Not all cloud storage spaces are created equal. The main reasons that businesses use cloud data centers is to improve the agility of the company and enhance its financial efficiency. However, once your data leaves the local network, it typically ends up stored in the provider’s data center, which might not be the best place for it after all.
What is cloud storage?
Many businesses utilize cloud storage to archive old data, facilitating remote access and information sharing, or as a repository for backing up its primary information. There are likely many appealing factors in utilizing cloud storage, including the ability to quickly expand the IT department without the burden of purchasing and developing more computer infrastructure.
In the last few years, there has been a huge adoption of utilizing cloud storage. This is often a result of increased security, continuous compliance, and the ease of management at nearly every level within the company or organization. As more businesses flocked to the technology, cloud storage is significantly more affordable now than in the past. It serves as a viable solution for many SMBs (small to medium-size businesses) and even has advantages for larger organizations.
Having the ability to move confidential data completely into online cloud storage, many IT service providers and IT departments are able to cut their expenditures in areas that include dedicated staffing, training, cooling, power usage, along with resilient proficiency.
Utilized for Primary Data
Transferring primary data from the business into the cloud is often problematic. The main goal for most administrators in charge of storage is to ensure smooth performance of production data. They often utilize lightning fast drives and links to ensure maximum throughput. This is often accomplished by positioning storage systems next to the servers as a way to minimize or diminish latency.
Using cloud-based technology to store company data can produce slower performance results no matter what type of data is being transferred. This is often a result of limited bandwidth from the ISP, or the data being located at great distances requiring numerous “hops” through the internet. Working in the office, and having company data stored on the other side of the world can significantly slow down delivery times when working in real-time.
Remaining in full compliance with HIPAA, PCI, SOX, GLBA and others often require that the cloud database center be located in the US. Companies can easily fall into noncompliance by selecting the wrong MSP.
As a Backup
Response time is never really a factor when using cloud services as an online backup. Many companies choose to use managed service providers that offer extensive backup services. MSPs can configure the system to backup automatically directly into the cloud account. At its most basic level, using the cloud for backup proves to be a natural application. While the initial backup can take hours if not days, any follow-up backup happens in incremental stages much faster.
Using the cloud as a backup tool is the easiest way to circumvent local disasters, to eliminate any potential loss of data from flooding or natural weather occurrences. The only true downside to using the cloud for backup system is the amount of time it takes to restore a downed server. Transferring huge volumes of data over the Internet can slow down the restore process.
As an Archiving Tool
Unlike backing up which usually happens in little snippets, archiving in the cloud requires bigger chunks of confidential data more often. Additionally, the worth of the data is different than when used primarily for the business or as a backup. By its very definition, archived information is much older and will never change. As a result, managed service providers need to ensure that the process they use will securely store the data and maintain its integrity over time.
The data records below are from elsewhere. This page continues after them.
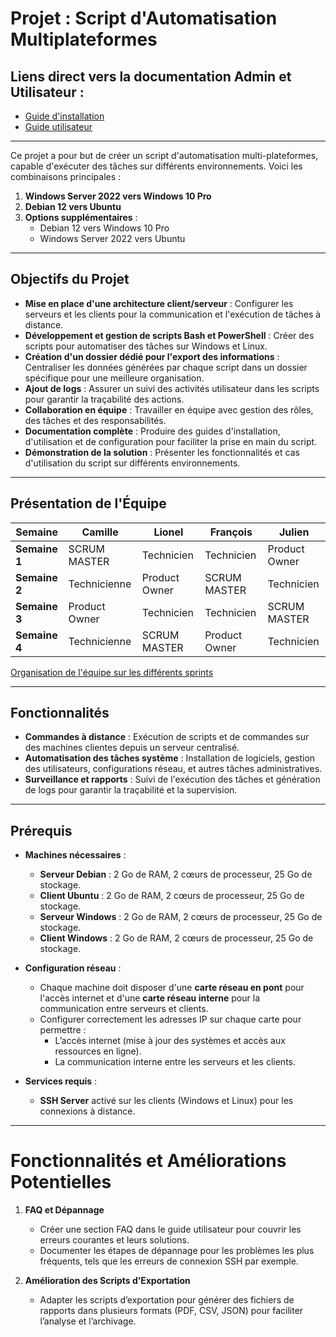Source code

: # Projet : Script d'Automatisation Multiplateformes

## Liens direct vers la documentation Admin et Utilisateur :

 - [Guide d'installation](https://github.com/WildCodeSchool/TSSR-2409-VERT-P2-G3-TheScriptingProject/blob/main/INSTALL.md)
 - [Guide utilisateur](https://github.com/WildCodeSchool/TSSR-2409-VERT-P2-G3-TheScriptingProject/blob/main/USER_GUIDE.md)

---

Ce projet a pour but de créer un script d'automatisation multi-plateformes, capable d'exécuter des tâches sur différents environnements. Voici les combinaisons principales :

1. **Windows Server 2022 vers Windows 10 Pro**
2. **Debian 12 vers Ubuntu**
3. **Options supplémentaires** :
   - Debian 12 vers Windows 10 Pro
   - Windows Server 2022 vers Ubuntu

---

## Objectifs du Projet

- **Mise en place d'une architecture client/serveur** : Configurer les serveurs et les clients pour la communication et l'exécution de tâches à distance.
- **Développement et gestion de scripts Bash et PowerShell** : Créer des scripts pour automatiser des tâches sur Windows et Linux.
- **Création d'un dossier dédié pour l'export des informations** : Centraliser les données générées par chaque script dans un dossier spécifique pour une meilleure organisation.
- **Ajout de logs** : Assurer un suivi des activités utilisateur dans les scripts pour garantir la traçabilité des actions.
- **Collaboration en équipe** : Travailler en équipe avec gestion des rôles, des tâches et des responsabilités.
- **Documentation complète** : Produire des guides d'installation, d'utilisation et de configuration pour faciliter la prise en main du script.
- **Démonstration de la solution** : Présenter les fonctionnalités et cas d'utilisation du script sur différents environnements.

---

## Présentation de l'Équipe

| Semaine       | Camille          | Lionel          | François         | Julien          |
|---------------|------------------|-----------------|------------------|-----------------|
| **Semaine 1** | SCRUM MASTER     | Technicien      | Technicien       | Product Owner   |
| **Semaine 2** | Technicienne     | Product Owner   | SCRUM MASTER     | Technicien      |
| **Semaine 3** | Product Owner    | Technicien      | Technicien       | SCRUM MASTER    |
| **Semaine 4** | Technicienne     | SCRUM MASTER    | Product Owner    | Technicien      |

[Organisation de l'équipe sur les différents sprints](https://miro.com/app/board/uXjVLQa42Rk=/?share_link_id=616550808913)

---

## Fonctionnalités

- **Commandes à distance** : Exécution de scripts et de commandes sur des machines clientes depuis un serveur centralisé.
- **Automatisation des tâches système** : Installation de logiciels, gestion des utilisateurs, configurations réseau, et autres tâches administratives.
- **Surveillance et rapports** : Suivi de l'exécution des tâches et génération de logs pour garantir la traçabilité et la supervision.

---

## Prérequis

- **Machines nécessaires** :
  - **Serveur Debian** : 2 Go de RAM, 2 cœurs de processeur, 25 Go de stockage.
  - **Client Ubuntu** : 2 Go de RAM, 2 cœurs de processeur, 25 Go de stockage.
  - **Serveur Windows** : 2 Go de RAM, 2 cœurs de processeur, 25 Go de stockage.
  - **Client Windows** : 2 Go de RAM, 2 cœurs de processeur, 25 Go de stockage.

- **Configuration réseau** :
  - Chaque machine doit disposer d'une **carte réseau en pont** pour l'accès internet et d'une **carte réseau interne** pour la communication entre serveurs et clients.
  - Configurer correctement les adresses IP sur chaque carte pour permettre :
    - L’accès internet (mise à jour des systèmes et accès aux ressources en ligne).
    - La communication interne entre les serveurs et les clients.

- **Services requis** :
  - **SSH Server** activé sur les clients (Windows et Linux) pour les connexions à distance.

 ---

# **Fonctionnalités et Améliorations Potentielles**

1. **FAQ et Dépannage**
   - Créer une section FAQ dans le guide utilisateur pour couvrir les erreurs courantes et leurs solutions.
   - Documenter les étapes de dépannage pour les problèmes les plus fréquents, tels que les erreurs de connexion SSH par exemple.
  
2. **Amélioration des Scripts d’Exportation**
   - Adapter les scripts d’exportation pour générer des fichiers de rapports dans plusieurs formats (PDF, CSV, JSON) pour faciliter l’analyse et l’archivage.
The greatest advantage of using cloud technology as an archiving tool is the avoidance of having to purchase additional hardware and the ongoing costs to maintain the data. Typically, in-house archiving tends to be more costly and less reliable, then farming it out to a third-party MSP.
As valuable a tool as cloud technology is for any size company, it is important to maximize the results it provides. Using an MSP that stores its servers in the company’s country of origin will ensure a faster transfer time and higher levels of security. Cloud computing and cloud storage is here to stay. However, it is up to every storage administrator to make the best decisions for the company when selecting a managed service provider.